MATERIAL FOR THIS TASK Start Marker
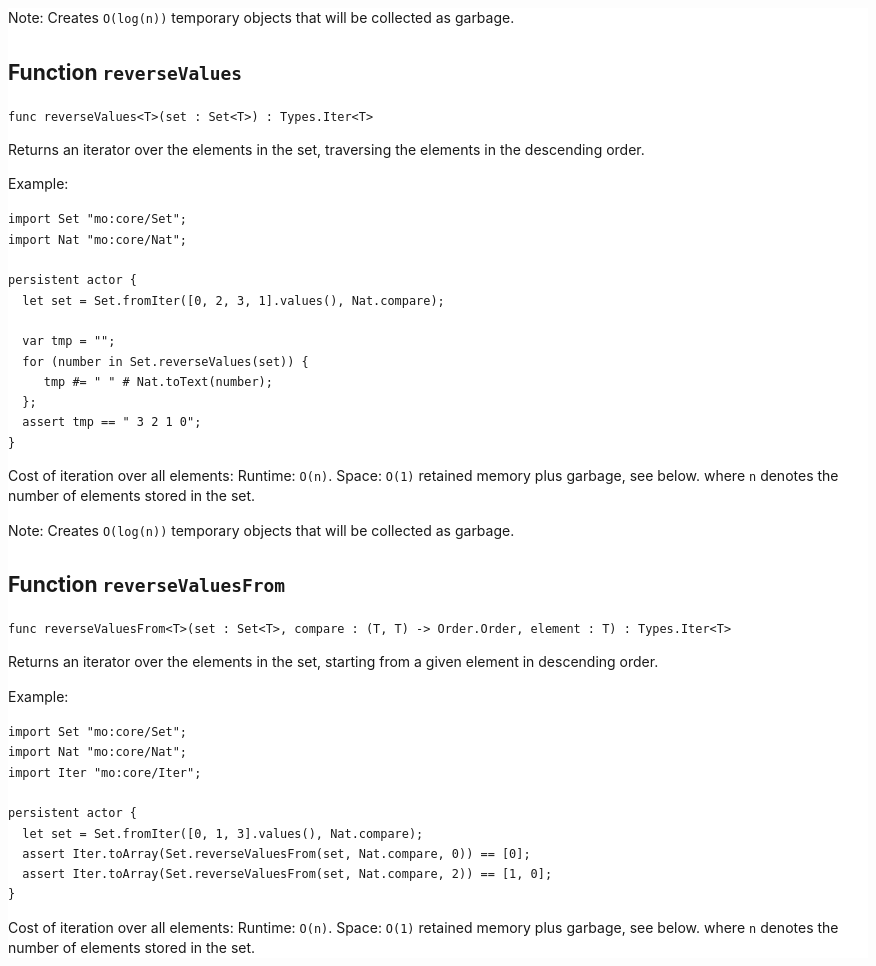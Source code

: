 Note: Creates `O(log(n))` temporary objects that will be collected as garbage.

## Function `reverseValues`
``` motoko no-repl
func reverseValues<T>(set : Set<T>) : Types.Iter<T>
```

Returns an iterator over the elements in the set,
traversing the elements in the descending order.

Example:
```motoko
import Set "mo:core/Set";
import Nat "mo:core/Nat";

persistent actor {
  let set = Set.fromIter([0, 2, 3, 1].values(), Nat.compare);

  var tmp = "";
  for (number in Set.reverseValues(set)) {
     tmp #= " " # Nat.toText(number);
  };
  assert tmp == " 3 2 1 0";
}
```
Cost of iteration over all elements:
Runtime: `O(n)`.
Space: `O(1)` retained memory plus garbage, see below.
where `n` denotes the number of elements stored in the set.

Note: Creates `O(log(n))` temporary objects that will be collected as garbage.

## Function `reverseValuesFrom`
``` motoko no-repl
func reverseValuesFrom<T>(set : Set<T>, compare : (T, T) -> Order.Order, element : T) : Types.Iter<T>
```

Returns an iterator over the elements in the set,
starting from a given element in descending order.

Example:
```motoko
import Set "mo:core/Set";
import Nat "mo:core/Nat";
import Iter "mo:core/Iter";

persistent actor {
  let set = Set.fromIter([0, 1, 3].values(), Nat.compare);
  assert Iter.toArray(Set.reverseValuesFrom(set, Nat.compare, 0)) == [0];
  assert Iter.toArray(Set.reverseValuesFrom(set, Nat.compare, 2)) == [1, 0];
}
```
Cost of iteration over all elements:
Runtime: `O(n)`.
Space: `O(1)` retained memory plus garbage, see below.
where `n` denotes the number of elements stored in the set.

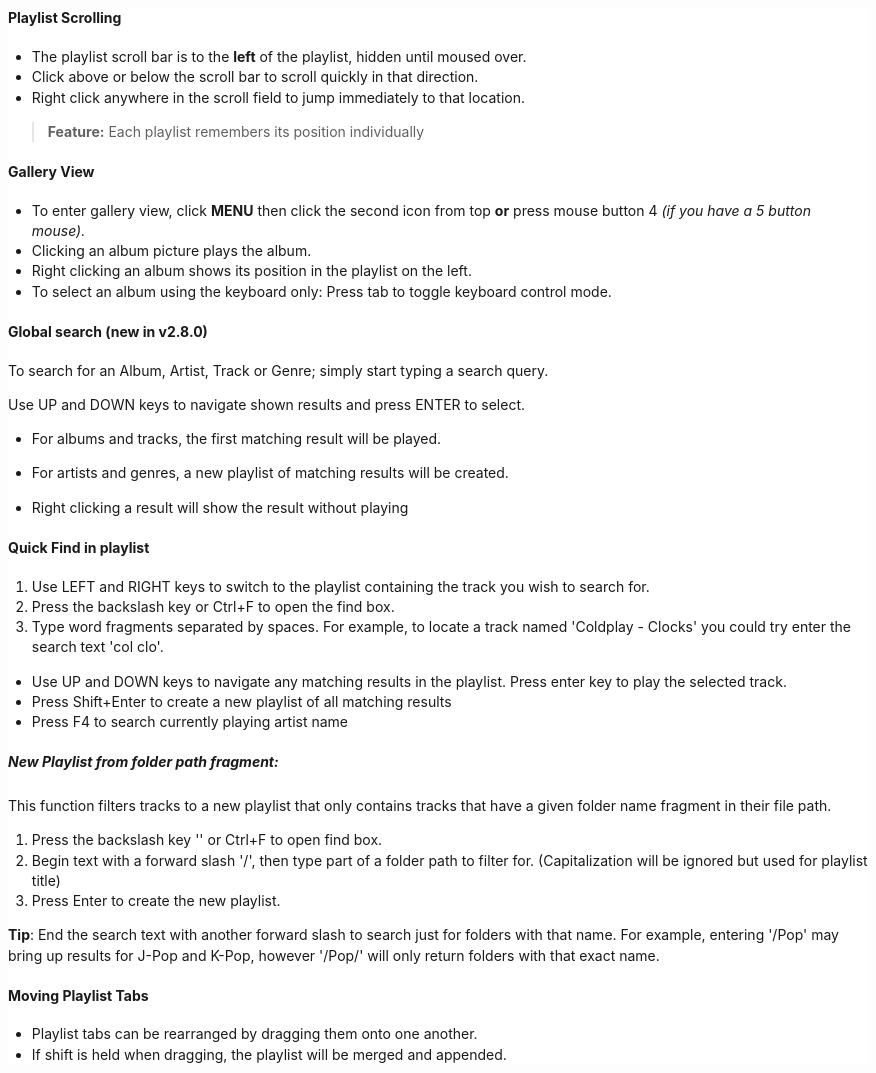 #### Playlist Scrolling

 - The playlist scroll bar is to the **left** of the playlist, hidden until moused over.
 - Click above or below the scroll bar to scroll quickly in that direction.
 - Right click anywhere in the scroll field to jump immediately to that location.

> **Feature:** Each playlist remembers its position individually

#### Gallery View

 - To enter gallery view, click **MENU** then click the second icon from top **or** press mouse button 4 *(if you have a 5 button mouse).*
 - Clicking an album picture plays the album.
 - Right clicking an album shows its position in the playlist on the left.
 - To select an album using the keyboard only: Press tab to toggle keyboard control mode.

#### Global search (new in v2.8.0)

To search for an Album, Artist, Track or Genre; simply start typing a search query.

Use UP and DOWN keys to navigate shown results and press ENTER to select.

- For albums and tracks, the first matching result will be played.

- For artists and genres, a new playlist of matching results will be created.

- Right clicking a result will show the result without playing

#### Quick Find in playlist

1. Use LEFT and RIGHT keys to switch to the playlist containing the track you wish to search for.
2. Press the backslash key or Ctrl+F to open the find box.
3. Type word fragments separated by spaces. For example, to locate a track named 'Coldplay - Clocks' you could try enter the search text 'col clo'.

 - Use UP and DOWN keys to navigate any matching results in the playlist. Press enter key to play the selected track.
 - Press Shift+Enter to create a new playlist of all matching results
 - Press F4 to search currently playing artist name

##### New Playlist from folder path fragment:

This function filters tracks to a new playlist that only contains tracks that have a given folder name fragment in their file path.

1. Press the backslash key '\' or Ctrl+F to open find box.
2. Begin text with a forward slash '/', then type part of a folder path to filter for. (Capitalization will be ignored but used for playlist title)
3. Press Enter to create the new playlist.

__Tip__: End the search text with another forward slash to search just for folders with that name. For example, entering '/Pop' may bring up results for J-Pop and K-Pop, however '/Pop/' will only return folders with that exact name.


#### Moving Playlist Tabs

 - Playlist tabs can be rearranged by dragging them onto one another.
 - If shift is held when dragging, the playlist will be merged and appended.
MATERIAL FOR THIS TASK End Marker
Write out only the lines that run from the line containing "- The playlist" through the line containing "To search for an", both included, exactly as they appear above.

 - The playlist scroll bar is to the **left** of the playlist, hidden until moused over.
 - Click above or below the scroll bar to scroll quickly in that direction.
 - Right click anywhere in the scroll field to jump immediately to that location.

> **Feature:** Each playlist remembers its position individually

#### Gallery View

 - To enter gallery view, click **MENU** then click the second icon from top **or** press mouse button 4 *(if you have a 5 button mouse).*
 - Clicking an album picture plays the album.
 - Right clicking an album shows its position in the playlist on the left.
 - To select an album using the keyboard only: Press tab to toggle keyboard control mode.

#### Global search (new in v2.8.0)

To search for an Album, Artist, Track or Genre; simply start typing a search query.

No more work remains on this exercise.